Estrogen-related receptor (ERR) plays critical roles in the transcriptional regulation of genes
involved in mitochondrial bioenergetics, TCA cycle, mitochondrial oxidative phosphorylation, and
fatty acid ß-oxidation. This project intends to discover the roles of ERR as novel transcriptional
factor for lipid metabolism its involvement in lipid pathology development in the liver. To address
the function of ERR in dyslipidemia, we developed a novel small molecule inhibitor (ERR-PA) that
can block the binding of ERRs to the promoters of its target genes. Using this compound in diet
and genetic models of liver steatosis (NAFLD/ALD) and steatohepatitis (NASH/ASH), our
preliminary studies showed that inhibiting ERR robustly blocks the development of steatosis and
reverses the lipid accumulation in models where liver steatosis is induced by diet and ethanol
feeding as well as genetic alterations. ERR-PA also significantly reduced the fibrosis and
inflammation occurring in established steatohepatitis. Using these in vivo as well as in vitro
systems, we will explore the molecular mechanisms by which ERR inhibition suppresses the
progression of liver disease. The hypothesis to be tested is that ERRs positively regulate
transcription of genes encoding enzymes for anabolic lipid metabolism and inhibiting this action
blocks steatosis and associated inflammation and fibrosis in NASH/ASH. We will address this
hypothesis with the following three aims. Aim1 will investigate the regulation of lipid metabolism
via the transcriptional activity of ERRs.
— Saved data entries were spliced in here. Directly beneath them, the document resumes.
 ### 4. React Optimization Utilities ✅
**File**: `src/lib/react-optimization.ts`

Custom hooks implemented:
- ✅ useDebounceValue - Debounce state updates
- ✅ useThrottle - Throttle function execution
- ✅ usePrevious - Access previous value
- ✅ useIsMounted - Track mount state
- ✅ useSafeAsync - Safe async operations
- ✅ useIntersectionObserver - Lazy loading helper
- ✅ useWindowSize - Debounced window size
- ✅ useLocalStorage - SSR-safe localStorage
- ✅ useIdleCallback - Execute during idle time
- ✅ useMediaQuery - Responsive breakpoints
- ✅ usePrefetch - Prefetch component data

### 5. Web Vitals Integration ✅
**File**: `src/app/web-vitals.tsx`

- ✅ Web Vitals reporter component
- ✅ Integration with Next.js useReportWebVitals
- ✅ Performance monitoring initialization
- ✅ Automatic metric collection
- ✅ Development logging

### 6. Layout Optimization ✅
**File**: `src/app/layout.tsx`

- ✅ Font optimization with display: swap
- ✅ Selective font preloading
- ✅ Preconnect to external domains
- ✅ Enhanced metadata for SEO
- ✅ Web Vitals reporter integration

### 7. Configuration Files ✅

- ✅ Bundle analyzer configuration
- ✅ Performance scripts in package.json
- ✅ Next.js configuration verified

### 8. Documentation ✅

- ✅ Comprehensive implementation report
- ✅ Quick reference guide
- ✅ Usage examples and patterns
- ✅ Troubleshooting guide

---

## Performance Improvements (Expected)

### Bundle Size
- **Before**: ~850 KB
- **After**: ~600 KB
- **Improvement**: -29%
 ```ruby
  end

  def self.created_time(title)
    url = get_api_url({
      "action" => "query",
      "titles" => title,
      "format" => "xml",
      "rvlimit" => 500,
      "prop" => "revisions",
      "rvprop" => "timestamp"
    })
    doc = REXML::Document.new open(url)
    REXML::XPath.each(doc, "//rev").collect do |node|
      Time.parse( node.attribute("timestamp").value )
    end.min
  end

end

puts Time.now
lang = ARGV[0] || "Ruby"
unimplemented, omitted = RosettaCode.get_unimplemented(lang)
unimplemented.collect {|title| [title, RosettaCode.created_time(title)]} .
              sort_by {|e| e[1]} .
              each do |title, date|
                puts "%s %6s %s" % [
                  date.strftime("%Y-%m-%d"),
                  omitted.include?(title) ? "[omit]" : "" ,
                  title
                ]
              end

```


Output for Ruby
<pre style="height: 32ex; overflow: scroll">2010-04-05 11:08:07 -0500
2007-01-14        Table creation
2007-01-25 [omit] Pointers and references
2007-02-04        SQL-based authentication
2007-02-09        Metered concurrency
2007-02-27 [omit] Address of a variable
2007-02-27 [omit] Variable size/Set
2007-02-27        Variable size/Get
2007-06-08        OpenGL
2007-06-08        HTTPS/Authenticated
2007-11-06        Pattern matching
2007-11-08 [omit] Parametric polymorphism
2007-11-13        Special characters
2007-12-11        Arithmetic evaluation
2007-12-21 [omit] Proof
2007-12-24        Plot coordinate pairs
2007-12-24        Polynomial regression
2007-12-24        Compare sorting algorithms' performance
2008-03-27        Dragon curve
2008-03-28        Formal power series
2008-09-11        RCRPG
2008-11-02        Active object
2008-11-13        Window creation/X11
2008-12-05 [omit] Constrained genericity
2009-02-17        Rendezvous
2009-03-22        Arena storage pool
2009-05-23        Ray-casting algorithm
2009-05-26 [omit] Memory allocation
This aim will explore the transcriptional complex by which
ERRa regulates de novo lipogenesis, glycerolipid biosynthesis and fatty acid ß-oxidation. Aim2
will explore the regulation of ERRs by insulin signaling based on our previous discover that ERRa
is a downstream target of insulin/PI3K/AKT signaling signal regulated via AKT phosphorylation
on CREB and upregulation of PGC-1a. Aim3 will determine the effect of ERR inhibition on
oxidative lipid damage in during ASH/NASH development. This aim will investigate lipid, oxidized
lipid and other derivatives, ROS production and their contribution to liver damage. The proposed
project will explore ERRa as a potential target for inhibiting and reversing fatty liver diseases. The
mechanistic and translations approaches will uncover novel biology for lipid metabolism as well
as test the therapeutic effect of a small molecule polyamide.